Yep, it ain’t over until the Geisha girl sings. 

D750 shutter complaints have seemed pretty incessant since the day it shipped. Some D750’s seem to work just fine, others seem to be dragging their fins. I regularly get complaints from D750 users about shutter-related issues.

And now we have Nikon issuing a Service Advisory for the third time on the camera. It’s like old news that won’t stay old. 

The gist is that Nikon now says cameras made between July 2014 and September 2016 may have a sluggish shutter that can sometimes shade a portion of the image at certain shutter speeds. This can also produce ERR messages.

If you’re worried about your D750, use the Service Advisory link above to check your camera’s serial number to see if it is in the recall list, and follow the instructions on Nikon's site if it is. 

You have to wonder what this is all doing to Nikon’s reputation. The good news, of course, is that Nikon generally steps up and makes good on true product issues, as they are doing here. Bravo for that. But the D750 is a complete fumble on the marketing optics side of things. The multiple recalls and slowly expanding dates on what bodies were impacting is making Nikon look like bumbling idiots. 

I’m betting that the issue is the supplier. Someone else is picking up much of the expense of doing a tear-down and shutter replacement, not Nikon. Nikon was able to convince that supplier that a certain batch of shutters didn’t meet requirements when they inspected cameras they fixed under warranty, and got the supplier to pick up (most of) the tab to fix. But then it was discovered that it wasn’t just that one batch.  Or two batches. It’s looking like all the shutters Nikon got for the first two years of production are suspect now. 

This is the same type of problem that car companies like Honda got into with Takata airbags. When those airbags started exploding and hurting customers, the problem, of course, starts with complaints to the auto manufacturer. Then the engineering teams at the supplier and auto maker start dickering—not to mention the federal governments stepping in—and fingers eventually get pointed.  In the Takata case, it took 10 years before both my airbags got replaced, and the company that made the originals is now about to go out of existence because the problem was so persistent and costly to fix.

Supply chain issues are tough.
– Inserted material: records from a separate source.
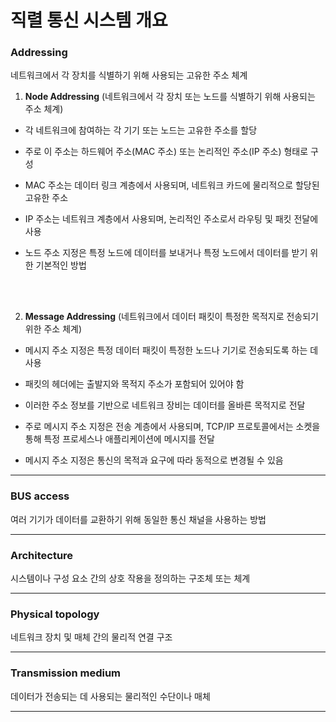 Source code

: # 직렬 통신 시스템 개요


### **Addressing**

네트워크에서 각 장치를 식별하기 위해 사용되는 고유한 주소 체계

1) **Node Addressing** (네트워크에서 각 장치 또는 노드를 식별하기 위해 사용되는 주소 체계)
 
- 각 네트워크에 참여하는 각 기기 또는 노드는 고유한 주소를 할당

- 주로 이 주소는 하드웨어 주소(MAC 주소) 또는 논리적인 주소(IP 주소) 형태로 구성

- MAC 주소는 데이터 링크 계층에서 사용되며, 네트워크 카드에 물리적으로 할당된 고유한 주소

- IP 주소는 네트워크 계층에서 사용되며, 논리적인 주소로서 라우팅 및 패킷 전달에 사용

- 노드 주소 지정은 특정 노드에 데이터를 보내거나 특정 노드에서 데이터를 받기 위한 기본적인 방법
<br>

<br>

2) **Message Addressing** (네트워크에서 데이터 패킷이 특정한 목적지로 전송되기 위한 주소 체계)

- 메시지 주소 지정은 특정 데이터 패킷이 특정한 노드나 기기로 전송되도록 하는 데 사용

- 패킷의 헤더에는 출발지와 목적지 주소가 포함되어 있어야 함

- 이러한 주소 정보를 기반으로 네트워크 장비는 데이터를 올바른 목적지로 전달

- 주로 메시지 주소 지정은 전송 계층에서 사용되며, TCP/IP 프로토콜에서는 소켓을 통해 특정 프로세스나 애플리케이션에 메시지를 전달

- 메시지 주소 지정은 통신의 목적과 요구에 따라 동적으로 변경될 수 있음

-----------------------------------------------------------------------------------------------------------------------------

### **BUS access**
  
  여러 기기가 데이터를 교환하기 위해 동일한 통신 채널을 사용하는 방법

-----------------------------------------------------------------------------------------------------------------------------

### **Architecture**

시스템이나 구성 요소 간의 상호 작용을 정의하는 구조체 또는 체계

-----------------------------------------------------------------------------------------------------------------------------

### **Physical topology**

  네트워크 장치 및 매체 간의 물리적 연결 구조

-----------------------------------------------------------------------------------------------------------------------------
  
### **Transmission medium**

  데이터가 전송되는 데 사용되는 물리적인 수단이나 매체


----------------------------------------------------------------------------------------------------------------------------


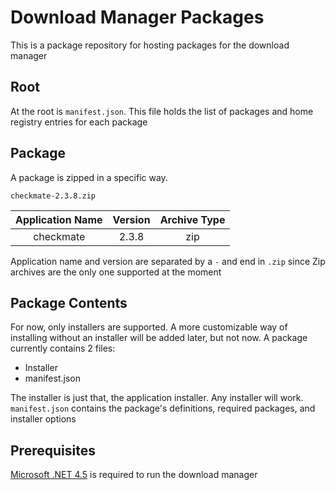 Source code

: # Download Manager Packages
This is a package repository for hosting packages for the download manager

## Root
At the root is `manifest.json`. This file holds the list of packages and home registry entries for each package

## Package
A package is zipped in a specific way.

`checkmate-2.3.8.zip` 

| Application Name | Version | Archive Type |
| :--------------: | :-----: | :----------: |
|    checkmate     |  2.3.8  |     zip      |

Application name and version are separated by a `-` and end in `.zip` since Zip archives are the only one supported at the moment

## Package Contents
For now, only installers are supported. A more customizable way of installing without an installer will be added later, but not now. A package currently contains 2 files:  
* Installer
* manifest.json

The installer is just that, the application installer. Any installer will work. `manifest.json` contains the package's definitions, required packages, and installer options

## Prerequisites
[Microsoft .NET 4.5](https://www.microsoft.com/en-us/download/details.aspx?id=30653) is required to run the download manager
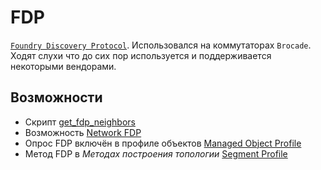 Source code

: # FDP

[`Foundry Discovery Protocol`](http://docs.ruckuswireless.com/fastiron/08.0.80/fastiron-08080-managementguide/GUID-4C951D0A-F050-4DC7-96AA-FDBEC3D20C09.html). Использовался на коммутаторах `Brocade`. 
Ходят слухи что до сих пор используется и поддерживается некоторыми вендорами.

## Возможности

* Скрипт [get_fdp_neighbors](../../../../scripts-reference/get_fdp_neighbors.md)
* Возможность [Network FDP](../../../../caps-reference/network/fdp.md)
* Опрос FDP включён в профиле объектов [Managed Object Profile](../concepts/managed-object-profile/index.md#Box(Полный_опрос))
* Метод FDP в *Методах построения топологии* [Segment Profile](../concepts/network-segment-profile/index.md)
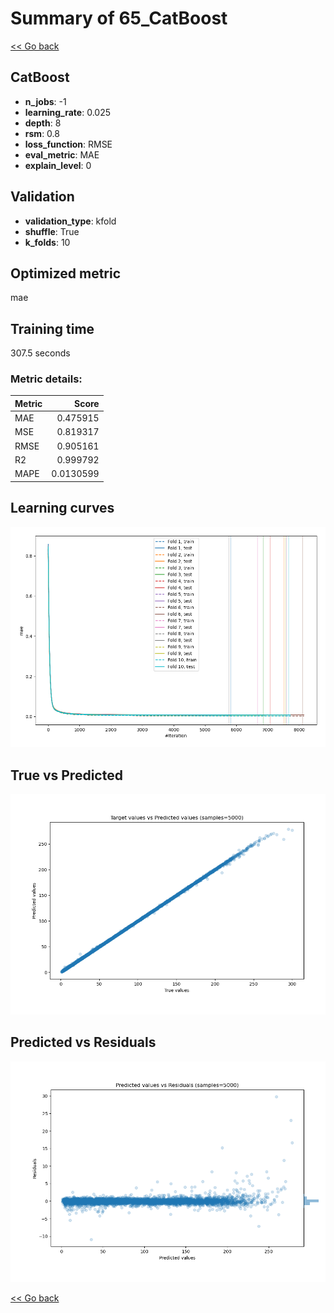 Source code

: # Summary of 65_CatBoost

[<< Go back](../README.md)


## CatBoost
- **n_jobs**: -1
- **learning_rate**: 0.025
- **depth**: 8
- **rsm**: 0.8
- **loss_function**: RMSE
- **eval_metric**: MAE
- **explain_level**: 0

## Validation
 - **validation_type**: kfold
 - **shuffle**: True
 - **k_folds**: 10

## Optimized metric
mae

## Training time

307.5 seconds

### Metric details:
| Metric   |     Score |
|:---------|----------:|
| MAE      | 0.475915  |
| MSE      | 0.819317  |
| RMSE     | 0.905161  |
| R2       | 0.999792  |
| MAPE     | 0.0130599 |



## Learning curves
![Learning curves](learning_curves.png)
## True vs Predicted

![True vs Predicted](true_vs_predicted.png)


## Predicted vs Residuals

![Predicted vs Residuals](predicted_vs_residuals.png)



[<< Go back](../README.md)
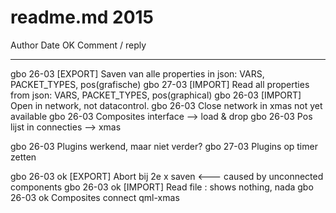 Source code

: # readme.md 2015

Author  Date    OK  Comment / reply
------  ----    --  -----------------------------------------
gbo     26-03       [EXPORT] Saven van alle properties in json: VARS, PACKET_TYPES, pos(grafische)
gbo     27-03       [IMPORT] Read all properties from json: VARS, PACKET_TYPES, pos(graphical)
gbo     26-03       [IMPORT] Open in network, not datacontrol.
gbo     26-03       Close network in xmas not yet available
gbo     26-03       Composites interface --> load & drop
gbo     26-03       Pos lijst in connecties --> xmas

gbo     26-03       Plugins werkend, maar niet verder?
gbo     27-03       Plugins op timer zetten

gbo     26-03   ok  [EXPORT] Abort bij 2e x saven <--- caused by unconnected components
gbo     26-03   ok  [IMPORT] Read file : shows nothing, nada
gbo     26-03   ok  Composites connect qml-xmas

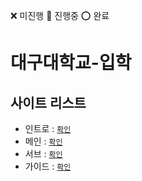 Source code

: ❌ 미진행 🔺 진행중 ⭕ 완료
# 대구대학교-입학

## 사이트 리스트
- 인트로 : [`확인`](./html/site/kor/intro.html)
- 메인 : [`확인`](./html/site/kor/index.html)
- 서브 : [`확인`](./html/site/kor/sub.html)
- 가이드 : [`확인`](./html/site/kor/guide.html)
It’s clear that Nikon’s had a few of those recently, and the D750 shutter is clearly one of them. Unlike the airbag situation, which impacted a number of makers, Nikon alone seems to be having this shutter issue—remember, the D600 problem was also related to shutter—which means that part of the problem is that Nikon isn’t doing enough QA testing on incoming parts. Then we get the slow roll while negotiations roll on about who’s going to pick up the cost of fixing the cameras.

My bottom line is this: even though the part in question is almost certainly made by someone else and supplied to Nikon, it’s Nikon’s problem because they’re the company that the customer sees. I’ve received far too many emails from site visitors who had D750 shutter issues denied by Nikon who probably now are owed a new shutter or a refund for the replacement they paid for. I even had one email from a disgruntled D750 user who couldn’t get NikonUSA to fix their camera a week before the latest Service Advisory appeared. Sad.